§ **Work request**
Beginning with the line that contains "데이터의 크기가 제한된다.", copy each remaining line of the data below exactly.

▼

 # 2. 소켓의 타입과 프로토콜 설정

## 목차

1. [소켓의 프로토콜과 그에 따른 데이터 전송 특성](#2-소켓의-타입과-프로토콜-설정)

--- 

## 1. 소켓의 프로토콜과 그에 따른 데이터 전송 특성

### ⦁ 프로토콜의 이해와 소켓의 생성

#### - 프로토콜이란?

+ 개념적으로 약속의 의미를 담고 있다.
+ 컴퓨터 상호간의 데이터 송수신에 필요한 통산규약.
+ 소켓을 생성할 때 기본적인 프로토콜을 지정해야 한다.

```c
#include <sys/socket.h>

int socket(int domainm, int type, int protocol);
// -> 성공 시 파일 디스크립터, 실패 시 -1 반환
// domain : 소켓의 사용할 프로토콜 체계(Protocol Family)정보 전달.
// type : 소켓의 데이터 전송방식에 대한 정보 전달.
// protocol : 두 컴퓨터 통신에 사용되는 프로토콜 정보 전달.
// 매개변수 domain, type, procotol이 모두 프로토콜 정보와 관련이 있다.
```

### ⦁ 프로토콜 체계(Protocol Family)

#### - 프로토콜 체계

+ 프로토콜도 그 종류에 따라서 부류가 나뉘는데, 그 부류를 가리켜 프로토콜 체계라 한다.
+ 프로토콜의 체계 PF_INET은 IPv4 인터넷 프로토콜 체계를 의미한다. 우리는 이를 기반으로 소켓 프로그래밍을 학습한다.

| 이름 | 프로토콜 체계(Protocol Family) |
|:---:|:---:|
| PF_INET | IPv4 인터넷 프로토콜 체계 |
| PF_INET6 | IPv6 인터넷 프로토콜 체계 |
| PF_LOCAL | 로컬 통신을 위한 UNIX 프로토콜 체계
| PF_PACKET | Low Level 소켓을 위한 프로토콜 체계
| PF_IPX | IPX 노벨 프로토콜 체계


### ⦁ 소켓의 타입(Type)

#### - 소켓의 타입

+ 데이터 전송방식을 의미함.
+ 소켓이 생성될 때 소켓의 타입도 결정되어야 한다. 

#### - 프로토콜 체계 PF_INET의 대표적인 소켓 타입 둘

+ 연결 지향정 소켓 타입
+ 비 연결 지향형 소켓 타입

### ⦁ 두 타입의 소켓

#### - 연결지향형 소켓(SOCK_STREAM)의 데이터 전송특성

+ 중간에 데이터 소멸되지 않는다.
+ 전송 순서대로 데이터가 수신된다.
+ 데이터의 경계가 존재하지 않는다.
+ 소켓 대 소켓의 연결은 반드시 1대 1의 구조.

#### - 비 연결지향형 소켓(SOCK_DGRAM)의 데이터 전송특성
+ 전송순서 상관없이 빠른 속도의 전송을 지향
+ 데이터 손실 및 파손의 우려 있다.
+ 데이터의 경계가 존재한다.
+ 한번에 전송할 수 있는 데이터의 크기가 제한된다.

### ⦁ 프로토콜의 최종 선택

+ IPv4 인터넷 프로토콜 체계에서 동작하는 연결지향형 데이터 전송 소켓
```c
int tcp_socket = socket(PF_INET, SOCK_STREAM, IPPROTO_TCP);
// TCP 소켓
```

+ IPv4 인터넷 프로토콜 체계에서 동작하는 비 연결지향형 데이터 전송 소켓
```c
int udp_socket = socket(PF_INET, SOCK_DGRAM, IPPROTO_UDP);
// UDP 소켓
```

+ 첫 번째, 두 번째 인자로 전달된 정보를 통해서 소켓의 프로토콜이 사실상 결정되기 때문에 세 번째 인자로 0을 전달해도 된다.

▲

§ **Completed task**
+ 한번에 전송할 수 있는 데이터의 크기가 제한된다.

### ⦁ 프로토콜의 최종 선택

+ IPv4 인터넷 프로토콜 체계에서 동작하는 연결지향형 데이터 전송 소켓
```c
int tcp_socket = socket(PF_INET, SOCK_STREAM, IPPROTO_TCP);
// TCP 소켓
```

+ IPv4 인터넷 프로토콜 체계에서 동작하는 비 연결지향형 데이터 전송 소켓
```c
int udp_socket = socket(PF_INET, SOCK_DGRAM, IPPROTO_UDP);
// UDP 소켓
```

+ 첫 번째, 두 번째 인자로 전달된 정보를 통해서 소켓의 프로토콜이 사실상 결정되기 때문에 세 번째 인자로 0을 전달해도 된다.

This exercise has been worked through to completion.